--- Your objective ---
If a line below contains the string "screen", copy it out.

(Beginning of Data provided)

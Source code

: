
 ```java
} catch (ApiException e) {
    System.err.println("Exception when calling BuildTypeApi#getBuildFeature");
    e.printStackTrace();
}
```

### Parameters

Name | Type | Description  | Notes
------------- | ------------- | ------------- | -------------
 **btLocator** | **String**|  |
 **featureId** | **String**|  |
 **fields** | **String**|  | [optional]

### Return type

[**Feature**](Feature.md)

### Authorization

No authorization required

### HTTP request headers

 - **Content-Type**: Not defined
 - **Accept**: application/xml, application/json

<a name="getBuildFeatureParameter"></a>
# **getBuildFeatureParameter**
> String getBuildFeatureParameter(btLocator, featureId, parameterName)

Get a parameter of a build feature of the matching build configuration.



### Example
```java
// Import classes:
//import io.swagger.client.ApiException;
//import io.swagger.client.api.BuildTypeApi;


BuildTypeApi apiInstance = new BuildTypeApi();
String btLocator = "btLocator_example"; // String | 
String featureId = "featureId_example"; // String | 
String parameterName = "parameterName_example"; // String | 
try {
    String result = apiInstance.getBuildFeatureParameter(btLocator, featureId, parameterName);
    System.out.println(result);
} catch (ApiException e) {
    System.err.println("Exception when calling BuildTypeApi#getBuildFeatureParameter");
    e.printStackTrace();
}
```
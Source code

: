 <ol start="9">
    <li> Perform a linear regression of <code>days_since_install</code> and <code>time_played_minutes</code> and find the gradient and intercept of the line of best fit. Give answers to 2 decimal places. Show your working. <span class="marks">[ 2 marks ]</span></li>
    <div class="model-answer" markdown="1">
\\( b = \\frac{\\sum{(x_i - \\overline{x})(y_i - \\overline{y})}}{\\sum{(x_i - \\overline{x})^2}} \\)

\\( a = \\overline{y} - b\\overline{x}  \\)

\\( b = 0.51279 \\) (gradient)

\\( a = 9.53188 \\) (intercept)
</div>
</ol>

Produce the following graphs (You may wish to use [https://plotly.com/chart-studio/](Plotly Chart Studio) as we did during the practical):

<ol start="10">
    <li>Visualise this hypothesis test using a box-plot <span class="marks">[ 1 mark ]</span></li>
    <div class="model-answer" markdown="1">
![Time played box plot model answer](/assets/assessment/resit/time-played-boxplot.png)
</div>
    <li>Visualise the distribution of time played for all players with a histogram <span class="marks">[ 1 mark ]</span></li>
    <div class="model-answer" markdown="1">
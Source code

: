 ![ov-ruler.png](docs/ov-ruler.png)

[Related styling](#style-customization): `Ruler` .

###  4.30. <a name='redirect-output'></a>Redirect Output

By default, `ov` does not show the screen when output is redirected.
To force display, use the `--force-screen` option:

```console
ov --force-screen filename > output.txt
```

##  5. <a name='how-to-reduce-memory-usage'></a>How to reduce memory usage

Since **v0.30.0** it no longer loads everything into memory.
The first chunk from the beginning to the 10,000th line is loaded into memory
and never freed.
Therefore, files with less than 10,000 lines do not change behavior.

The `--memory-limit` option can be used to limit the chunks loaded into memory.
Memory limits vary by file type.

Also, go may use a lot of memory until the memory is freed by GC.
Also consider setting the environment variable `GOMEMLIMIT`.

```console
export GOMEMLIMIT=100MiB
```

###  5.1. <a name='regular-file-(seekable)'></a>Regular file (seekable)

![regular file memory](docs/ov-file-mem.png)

(End of Data provided)

--- Response to this task ---
By default, `ov` does not show the screen when output is redirected.
To force display, use the `--force-screen` option:
ov --force-screen filename > output.txt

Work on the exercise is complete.